Find the lines below that contain the string "real", count them, and give only the number.

(Stored items from a collection)
▽
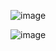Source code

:![image](https://github.com/j10nelop/ehc_challenge/assets/152776722/250e5d2f-0b07-42e1-8eb7-3c8fa61fbd0d)


![image](https://github.com/j10nelop/ehc_challenge/assets/152776722/af5e3983-2a40-44ab-93ef-de5832a5db91)
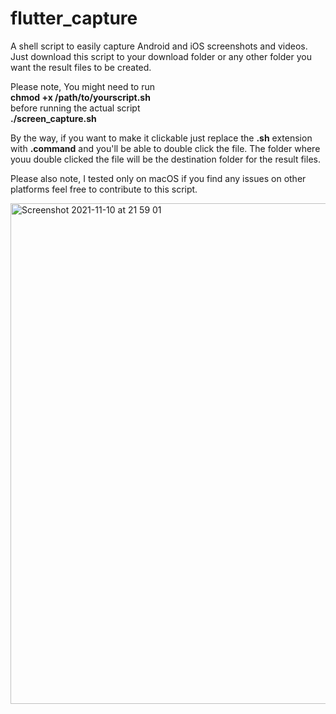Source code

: # flutter_capture
A shell script to easily capture Android and iOS screenshots and videos.
Just download this script to your download folder or any other folder you want the result files to be created.

Please note, You might need to run</br>
**chmod +x /path/to/yourscript.sh**</br>
before running the actual script</br>
**./screen_capture.sh**</br>

By the way, if you want to make it clickable just replace the **.sh** extension with **.command** and you'll be able to double click the file.
The folder where youu double clicked the file will be the destination folder for the result files.

Please also note, I tested only on macOS if you find any issues on other platforms feel free to contribute to this script.

<img width="801" alt="Screenshot 2021-11-10 at 21 59 01" src="https://user-images.githubusercontent.com/10864805/141200323-19fc21e9-0538-440a-923a-185a663c3f48.png">
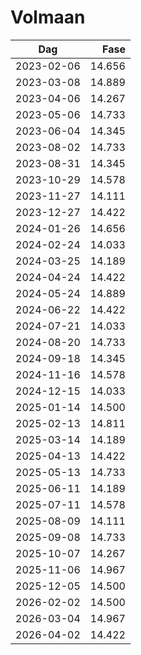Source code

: # Volmaan

Dag        | Fase
-----------|------:
2023-02-06 | 14.656
2023-03-08 | 14.889
2023-04-06 | 14.267
2023-05-06 | 14.733
2023-06-04 | 14.345
2023-08-02 | 14.733
2023-08-31 | 14.345
2023-10-29 | 14.578
2023-11-27 | 14.111
2023-12-27 | 14.422
2024-01-26 | 14.656
2024-02-24 | 14.033
2024-03-25 | 14.189
2024-04-24 | 14.422
2024-05-24 | 14.889
2024-06-22 | 14.422
2024-07-21 | 14.033
2024-08-20 | 14.733
2024-09-18 | 14.345
2024-11-16 | 14.578
2024-12-15 | 14.033
2025-01-14 | 14.500
2025-02-13 | 14.811
2025-03-14 | 14.189
2025-04-13 | 14.422
2025-05-13 | 14.733
2025-06-11 | 14.189
2025-07-11 | 14.578
2025-08-09 | 14.111
2025-09-08 | 14.733
2025-10-07 | 14.267
2025-11-06 | 14.967
2025-12-05 | 14.500
2026-02-02 | 14.500
2026-03-04 | 14.967
2026-04-02 | 14.422
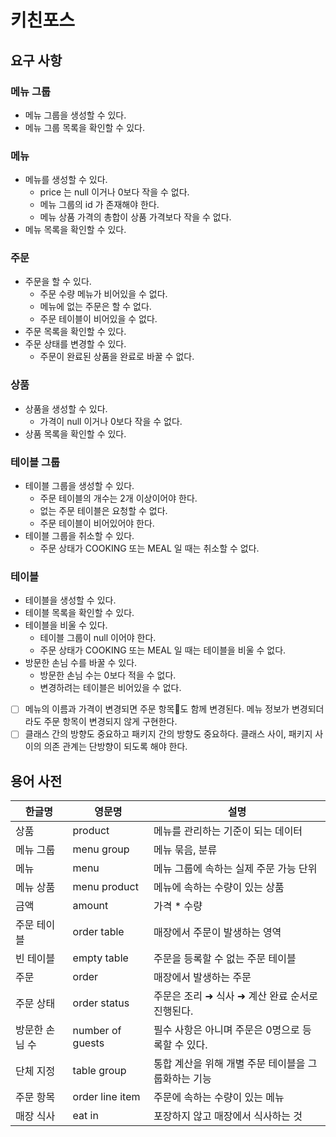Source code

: # 키친포스

## 요구 사항

### 메뉴 그룹

- 메뉴 그룹을 생성할 수 있다.
- 메뉴 그룹 목록을 확인할 수 있다.

### 메뉴

- 메뉴를 생성할 수 있다.
    - price 는 null 이거나 0보다 작을 수 없다.
    - 메뉴 그룹의 id 가 존재해야 한다.
    - 메뉴 상품 가격의 총합이 상품 가격보다 작을 수 없다.
- 메뉴 목록을 확인할 수 있다.

### 주문

- 주문을 할 수 있다.
    - 주문 수량 메뉴가 비어있을 수 없다.
    - 메뉴에 없는 주문은 할 수 없다.
    - 주문 테이블이 비어있을 수 없다.
- 주문 목록을 확인할 수 있다.
- 주문 상태를 변경할 수 있다.
    - 주문이 완료된 상품을 완료로 바꿀 수 없다.

### 상품

- 상품을 생성할 수 있다.
    - 가격이 null 이거나 0보다 작을 수 없다.
- 상품 목록을 확인할 수 있다.

### 테이블 그룹

- 테이블 그룹을 생성할 수 있다.
    - 주문 테이블의 개수는 2개 이상이어야 한다.
    - 없는 주문 테이블은 요청할 수 없다.
    - 주문 테이블이 비어있어야 한다.
- 테이블 그룹을 취소할 수 있다.
    - 주문 상태가 COOKING 또는 MEAL 일 때는 취소할 수 없다.


### 테이블

- 테이블을 생성할 수 있다.
- 테이블 목록을 확인할 수 있다.
- 테이블을 비울 수 있다.
    - 테이블 그룹이 null 이어야 한다.
    - 주문 상태가 COOKING 또는 MEAL 일 때는 테이블을 비울 수 없다.
- 방문한 손님 수를 바꿀 수 있다.
    - 방문한 손님 수는 0보다 적을 수 없다.
    - 변경하려는 테이블은 비어있을 수 없다.

- [ ] 메뉴의 이름과 가격이 변경되면 주문 항목도 함께 변경된다. 메뉴 정보가 변경되더라도 주문 항목이 변경되지 않게 구현한다.
- [ ] 클래스 간의 방향도 중요하고 패키지 간의 방향도 중요하다. 클래스 사이, 패키지 사이의 의존 관계는 단방향이 되도록 해야 한다.

## 용어 사전

| 한글명 | 영문명 | 설명 |
| --- | --- | --- |
| 상품 | product | 메뉴를 관리하는 기준이 되는 데이터 |
| 메뉴 그룹 | menu group | 메뉴 묶음, 분류 |
| 메뉴 | menu | 메뉴 그룹에 속하는 실제 주문 가능 단위 |
| 메뉴 상품 | menu product | 메뉴에 속하는 수량이 있는 상품 |
| 금액 | amount | 가격 * 수량 |
| 주문 테이블 | order table | 매장에서 주문이 발생하는 영역 |
| 빈 테이블 | empty table | 주문을 등록할 수 없는 주문 테이블 |
| 주문 | order | 매장에서 발생하는 주문 |
| 주문 상태 | order status | 주문은 조리 ➜ 식사 ➜ 계산 완료 순서로 진행된다. |
| 방문한 손님 수 | number of guests | 필수 사항은 아니며 주문은 0명으로 등록할 수 있다. |
| 단체 지정 | table group | 통합 계산을 위해 개별 주문 테이블을 그룹화하는 기능 |
| 주문 항목 | order line item | 주문에 속하는 수량이 있는 메뉴 |
| 매장 식사 | eat in | 포장하지 않고 매장에서 식사하는 것 |
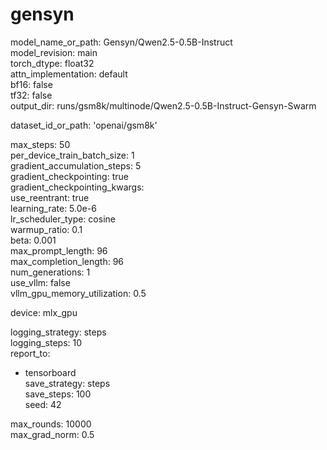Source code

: # gensyn


model_name_or_path: Gensyn/Qwen2.5-0.5B-Instruct  
model_revision: main  
torch_dtype: float32  
attn_implementation: default  
bf16: false  
tf32: false  
output_dir: runs/gsm8k/multinode/Qwen2.5-0.5B-Instruct-Gensyn-Swarm  
  
dataset_id_or_path: 'openai/gsm8k'  
  
max_steps: 50  
per_device_train_batch_size: 1  
gradient_accumulation_steps: 5  
gradient_checkpointing: true  
gradient_checkpointing_kwargs:  
use_reentrant: true  
learning_rate: 5.0e-6  
lr_scheduler_type: cosine  
warmup_ratio: 0.1  
beta: 0.001  
max_prompt_length: 96  
max_completion_length: 96  
num_generations: 1  
use_vllm: false  
vllm_gpu_memory_utilization: 0.5  
  
device: mlx_gpu  
  
logging_strategy: steps  
logging_steps: 10  
report_to:  
- tensorboard  
save_strategy: steps  
save_steps: 100  
seed: 42  
  
max_rounds: 10000  
max_grad_norm: 0.5
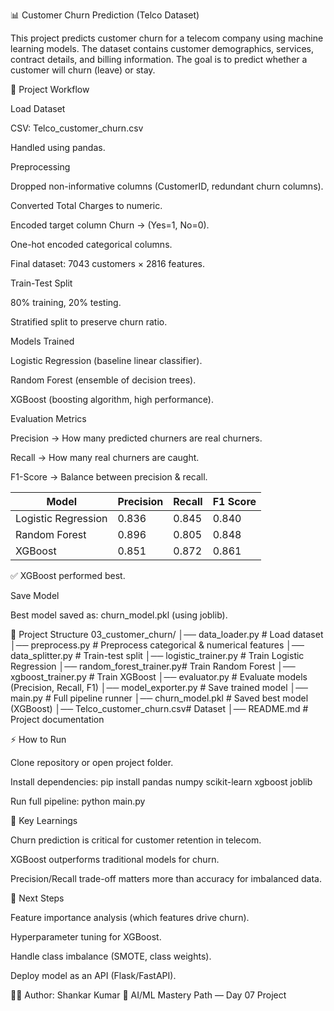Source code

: 📊 Customer Churn Prediction (Telco Dataset)

This project predicts customer churn for a telecom company using machine learning models.
The dataset contains customer demographics, services, contract details, and billing information.
The goal is to predict whether a customer will churn (leave) or stay.


🚀 Project Workflow

Load Dataset

CSV: Telco_customer_churn.csv

Handled using pandas.

Preprocessing

Dropped non-informative columns (CustomerID, redundant churn columns).

Converted Total Charges to numeric.

Encoded target column Churn → (Yes=1, No=0).

One-hot encoded categorical columns.

Final dataset: 7043 customers × 2816 features.

Train-Test Split

80% training, 20% testing.

Stratified split to preserve churn ratio.

Models Trained

Logistic Regression (baseline linear classifier).

Random Forest (ensemble of decision trees).

XGBoost (boosting algorithm, high performance).

Evaluation Metrics

Precision → How many predicted churners are real churners.

Recall → How many real churners are caught.

F1-Score → Balance between precision & recall.

| Model               | Precision | Recall | F1 Score |
| ------------------- | --------- | ------ | -------- |
| Logistic Regression | 0.836     | 0.845  | 0.840    |
| Random Forest       | 0.896     | 0.805  | 0.848    |
| XGBoost             | 0.851     | 0.872  | 0.861    |


✅ XGBoost performed best.

Save Model

Best model saved as: churn_model.pkl (using joblib).


📂 Project Structure
03_customer_churn/
│── data_loader.py          # Load dataset
│── preprocess.py           # Preprocess categorical & numerical features
│── data_splitter.py        # Train-test split
│── logistic_trainer.py     # Train Logistic Regression
│── random_forest_trainer.py# Train Random Forest
│── xgboost_trainer.py      # Train XGBoost
│── evaluator.py            # Evaluate models (Precision, Recall, F1)
│── model_exporter.py       # Save trained model
│── main.py                 # Full pipeline runner
│── churn_model.pkl         # Saved best model (XGBoost)
│── Telco_customer_churn.csv# Dataset
│── README.md               # Project documentation



⚡ How to Run

Clone repository or open project folder.

Install dependencies:
pip install pandas numpy scikit-learn xgboost joblib

Run full pipeline:
python main.py


🎯 Key Learnings

Churn prediction is critical for customer retention in telecom.

XGBoost outperforms traditional models for churn.

Precision/Recall trade-off matters more than accuracy for imbalanced data.


🔮 Next Steps

Feature importance analysis (which features drive churn).

Hyperparameter tuning for XGBoost.

Handle class imbalance (SMOTE, class weights).

Deploy model as an API (Flask/FastAPI).


👨‍💻 Author: Shankar Kumar
📌 AI/ML Mastery Path — Day 07 Project
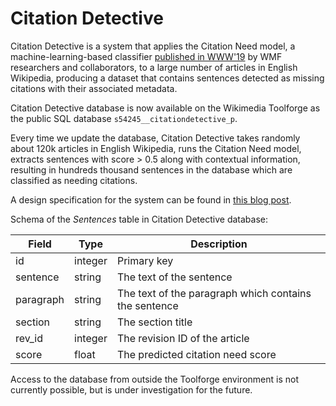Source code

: # Citation Detective

Citation Detective is a system that applies the Citation Need model, a machine-learning-based classifier [published in WWW'19](https://arxiv.org/pdf/1902.11116.pdf) by WMF researchers and collaborators, to a large number of articles in English Wikipedia, producing a dataset that contains sentences detected as missing citations with their associated metadata.

Citation Detective database is now available on the Wikimedia Toolforge as the public SQL database `s54245__citationdetective_p`.  

Every time we update the database, Citation Detective takes randomly about 120k articles in English Wikipedia, runs the Citation Need model, extracts sentences with score > 0.5 along with contextual information, resulting in hundreds thousand sentences in the database which are classified as needing citations.

A design specification for the system can be found in [this blog post](https://rollingmist.home.blog/2019/12/20/citation-detective-design-specification/).

Schema of the *Sentences* table in Citation Detective database:

| Field | Type | Description |
| --- | --- | --- |
| id | integer | Primary key |
| sentence | string | The text of the sentence |
| paragraph | string | The text of the paragraph which contains the sentence | 
| section | string | The section title |
| rev_id | integer | The revision ID of the article |
| score | float | The predicted citation need score |

Access to the database from outside the Toolforge environment is not currently possible, but is under investigation for the future.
△
» **WORKED SOLUTION**
2